Symptomatic illness Among Close Contacts of a Confirmed HPAI H5N1 case
A close contact of a confirmed HPAI H5N1 case who experiences any illness signs (fever) or symptoms during the 7-day monitoring period should be isolated immediately and respiratory specimens (see Interim Guidance for Laboratory Testing of Persons with Suspected Infection with Highly Pathogenic Avian Influenza A (H5N1) Virus in the United States) should be collected for HPAI H5N1 virus testing at the state health department as soon as possible. If the patient tests positive for HPAI H5N1 virus and was taking oseltamivir post-exposure chemoprophylaxis or treatment, oseltamivir should be stopped and treatment with inhaled zanamivir (twice daily) should be started as soon as possible; the patient should be hospitalized and isolated, and recommended infection control procedures should be implemented.
When to Contact CDC
The Influenza Division, CDC, should be contacted immediately for any positive results of HPAI H5N1 virus testing, or at any time for any questions related to specimen collection, monitoring, infection control, antiviral chemoprophylaxis or treatment, and laboratory testing. Laboratory results for human clinical specimens that test positive for HPAI H5N1 virus by influenza-H5-specific RT-PCR at a laboratory in the United States should be confirmed as soon as possible at the Influenza Division, National Center for Immunization and Respiratory Diseases, CDC, a designated WHO H5 Reference Laboratory located in Atlanta, Georgia. Before sending specimens, state and local health departments should contact the CDC Influenza Division Epidemiology and Prevention Branch at (404) 639-3747 (Monday – Friday, 8:30 AM - 5:00 PM or the on-call epidemiologist at (770) 488-7100 (all other times).

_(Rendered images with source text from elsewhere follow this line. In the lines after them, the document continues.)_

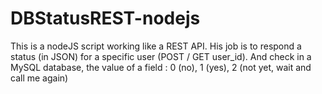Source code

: DBStatusREST-nodejs
===================

This is a nodeJS script working like a REST API. His job is to respond a status (in JSON) for a specific user (POST / GET user_id). 
And check in a MySQL database, the value of a field : 0 (no), 1 (yes), 2 (not yet, wait and call me again)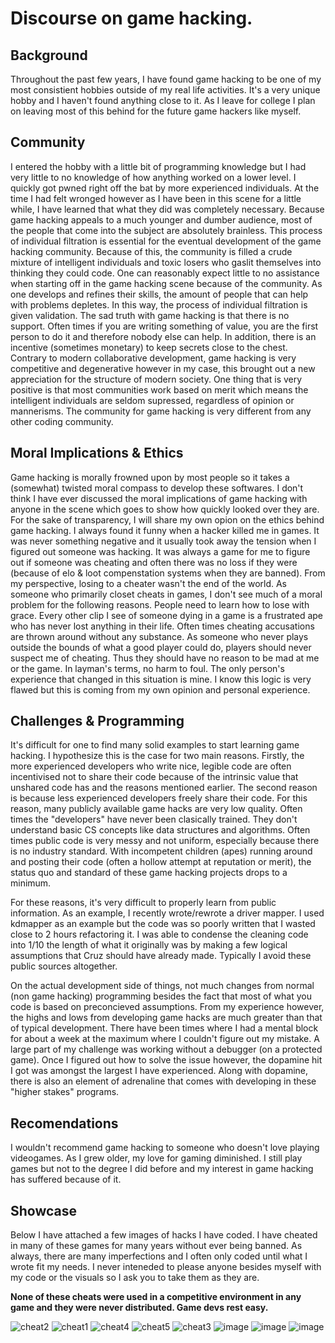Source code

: # Discourse on game hacking.

## Background

Throughout the past few years, I have found game hacking to be one of my most consistient hobbies outside of my real life activities. It's a very unique hobby and I haven't found anything close to it. As I leave for college I plan on leaving most of this behind for the future game hackers like myself.

## Community

I entered the hobby with a little bit of programming knowledge but I had very little to no knowledge of how anything worked on a lower level. I quickly got pwned right off the bat by more experienced individuals. At the time I had felt wronged however as I have been in this scene for a little while, I have learned that what they did was completely necessary. Because game hacking appeals to a much younger and dumber audience, most of the people that come into the subject are absolutely brainless. This process of individual filtration is essential for the eventual development of the game hacking community. Because of this, the community is filled a crude mixture of intelligent individuals and toxic losers who gaslit themselves into thinking they could code. One can reasonably expect little to no assistance when starting off in the game hacking scene because of the community. As one develops and refines their skills, the amount of people that can help with problems depletes. In this way, the process of individual filtration is given validation. The sad truth with game hacking is that there is no support. Often times if you are writing something of value, you are the first person to do it and therefore nobody else can help. In addition, there is an incentive (sometimes monetary) to keep secrets close to the chest. Contrary to modern collaborative development, game hacking is very competitive and degenerative however in my case, this brought out a new appreciation for the structure of modern society. One thing that is very positive is that most communities work based on merit which means the intelligent individuals are seldom supressed, regardless of opinion or mannerisms. The community for game hacking is very different from any other coding community.

## Moral Implications & Ethics

Game hacking is morally frowned upon by most people so it takes a (somewhat) twisted moral compass to develop these softwares. I don't think I have ever discussed the moral implications of game hacking with anyone in the scene which goes to show how quickly looked over they are. For the sake of transparency, I will share my own opion on the ethics behind game hacking. I always found it funny when a hacker killed me in games. It was never something negative and it usually took away the tension when I figured out someone was hacking. It was always a game for me to figure out if someone was cheating and often there was no loss if they were (because of elo & loot compenstation systems when they are banned). From my perspective, losing to a cheater wasn't the end of the world. As someone who primarily closet cheats in games, I don't see much of a moral problem for the following reasons. People need to learn how to lose with grace. Every other clip I see of someone dying in a game is a frustrated ape who has never lost anything in their life. Often times cheating accusations are thrown around without any substance. As someone who never plays outside the bounds of what a good player could do, players should never suspect me of cheating. Thus they should have no reason to be mad at me or the game. In layman's terms, no harm to foul. The only person's experience that changed in this situation is mine. I know this logic is very flawed but this is coming from my own opinion and personal experience.

## Challenges & Programming

It's difficult for one to find many solid examples to start learning game hacking. I hypothesize this is the case for two main reasons. Firstly, the more experienced developers who write nice, legible code are often incentivised not to share their code because of the intrinsic value that unshared code has and the reasons mentioned earlier. The second reason is because less experienced developers freely share their code. For this reason, many publicly available game hacks are very low quality. Often times the "developers" have never been clasically trained. They don't understand basic CS concepts like data structures and algorithms. Often times public code is very messy and not uniform, especially because there is no industry standard. With incompetent children (apes) running around and posting their code (often a hollow attempt at reputation or merit), the status quo and standard of these game hacking projects drops to a minimum.

For these reasons, it's very difficult to properly learn from public information. As an example, I recently wrote/rewrote a driver mapper. I used kdmapper as an example but the code was so poorly written that I wasted close to 2 hours refactoring it. I was able to condense the cleaning code into 1/10 the length of what it originally was by making a few logical assumptions that Cruz should have already made. Typically I avoid these public sources altogether.

On the actual development side of things, not much changes from normal (non game hacking) programming besides the fact that most of what you code is based on preconcieved assumptions. From my experience however, the highs and lows from developing game hacks are much greater than that of typical development. There have been times where I had a mental block for about a week at the maximum where I couldn't figure out my mistake. A large part of my challenge was working without a debugger (on a protected game). Once I figured out how to solve the issue however, the dopamine hit I got was amongst the largest I have experienced. Along with dopamine, there is also an element of adrenaline that comes with developing in these "higher stakes" programs.

## Recomendations

I wouldn't recommend game hacking to someone who doesn't love playing videogames. As I grew older, my love for gaming diminished. I still play games but not to the degree I did before and my interest in game hacking has suffered because of it.

## Showcase

Below I have attached a few images of hacks I have coded. I have cheated in many of these games for many years without ever being banned. As always, there are many imperfections and I often only coded until what I wrote fit my needs. I never inteneded to please anyone besides myself with my code or the visuals so I ask you to take them as they are. 

**None of these cheats were used in a competitive environment in any game and they were never distributed. Game devs rest easy.**

![cheat2](https://user-images.githubusercontent.com/88007716/231962239-45f1846f-c489-4b9e-a441-58210710624e.png)
![cheat1](https://user-images.githubusercontent.com/88007716/231962240-a201e2e4-af49-4e82-9653-4d587a3dc9f5.png)
![cheat4](https://user-images.githubusercontent.com/88007716/231962241-e6b3312f-86b1-4530-91c5-9a2be89fc9ee.png)
![cheat5](https://user-images.githubusercontent.com/88007716/231962242-a72636bb-73f1-4175-b2fb-ef1ea58c2afa.png)
![cheat3](https://user-images.githubusercontent.com/88007716/231962243-77ab7685-019b-4247-a14a-de1d37dfaac4.png)
![image](https://user-images.githubusercontent.com/88007716/231962298-8b115dff-d0b9-45d9-98e7-76ac1164e21f.png)
![image](https://user-images.githubusercontent.com/88007716/231963043-dd94bba7-8220-47a7-a343-fe1fb451e063.png)
![image](https://user-images.githubusercontent.com/88007716/231963104-bb28a4d9-0796-452d-b2cf-dcf4a78f7761.png)

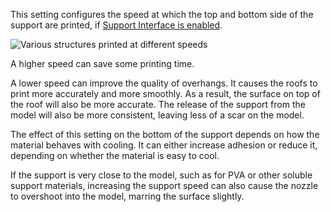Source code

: This setting configures the speed at which the top and bottom side of the support are printed, if [Support Interface is enabled](support_interface_enable).

![Various structures printed at different speeds](speed_difference.png)

A higher speed can save some printing time.

A lower speed can improve the quality of overhangs. It causes the roofs to print more accurately and more smoothly. As a result, the surface on top of the roof will also be more accurate. The release of the support from the model will also be more consistent, leaving less of a scar on the model.

The effect of this setting on the bottom of the support depends on how the material behaves with cooling. It can either increase adhesion or reduce it, depending on whether the material is easy to cool.

If the support is very close to the model, such as for PVA or other soluble support materials, increasing the support speed can also cause the nozzle to overshoot into the model, marring the surface slightly.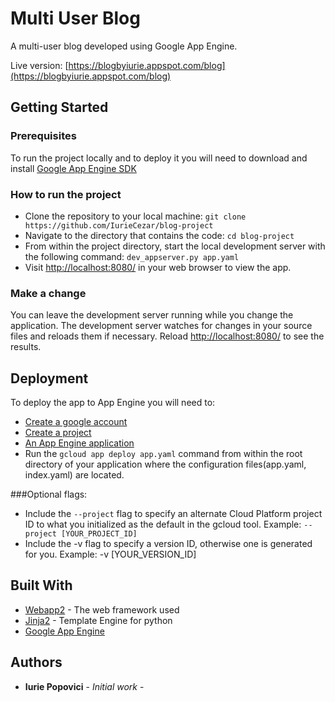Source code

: # Multi User Blog
A multi-user blog developed using Google App Engine.

Live version: [https://blogbyiurie.appspot.com/blog](https://blogbyiurie.appspot.com/blog)


## Getting Started
### Prerequisites
To run the project locally and to deploy it you will need to download and
install [Google App Engine SDK](https://cloud.google.com/appengine/docs/standard/python/download)

### How to run the project
* Clone the repository to your local machine:
`git clone https://github.com/IurieCezar/blog-project`
* Navigate to the directory that contains the code:
`cd blog-project`
* From within the project directory, start the local development server with the following command:
`dev_appserver.py app.yaml`
* Visit [http://localhost:8080/](http://localhost:8080/) in your web browser to view the app.

### Make a change
You can leave the development server running while you change the application. The development server watches for changes
in your source files and reloads them if necessary. Reload [http://localhost:8080/](http://localhost:8080/) to see the results.

## Deployment

To deploy the app to App Engine you will need to:
* [Create a google account](https://accounts.google.com/SignUp?hl=en)
* [Create a project](https://cloud.google.com/appengine/docs/standard/python/console/#create)
* [An App Engine application](https://cloud.google.com/appengine/docs/standard/python/console/#create)
* Run the `gcloud app deploy app.yaml` command from within the root directory of your application where the configuration files(app.yaml, index.yaml) are located.

###Optional flags:
* Include the `--project` flag to specify an alternate Cloud Platform project ID to what you initialized as the default in the gcloud tool. Example: `--project [YOUR_PROJECT_ID]`
* Include the -v flag to specify a version ID, otherwise one is generated for you. Example: -v [YOUR_VERSION_ID]

## Built With

* [Webapp2](https://webapp2.readthedocs.io/en/latest/) - The web framework used
* [Jinja2](http://jinja.pocoo.org/) - Template Engine for python
* [Google App Engine](https://cloud.google.com/appengine/)

## Authors

* **Iurie Popovici**  - *Initial work* -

**Influenza is thought to be primarily transmitted from person-to-person via virus-laden droplets that are generated when infected persons cough or sneeze; these droplets can then settle on the mucosal surfaces of the upper respiratory tracts of susceptible persons who are near (e.g., within about 6 feet) infected persons. Three feet has often been used by infection control professionals to define close contact and is based on studies of respiratory infections; however, for practical purposes, this distance may range up to 6 feet. The World Health Organization defines close contact as "approximately 1 meter;" the U.S. Occupational Safety and Health Administration uses "within 6 feet." For consistency with these estimates, this document defines close contact as a distance of up to approximately 6 feet.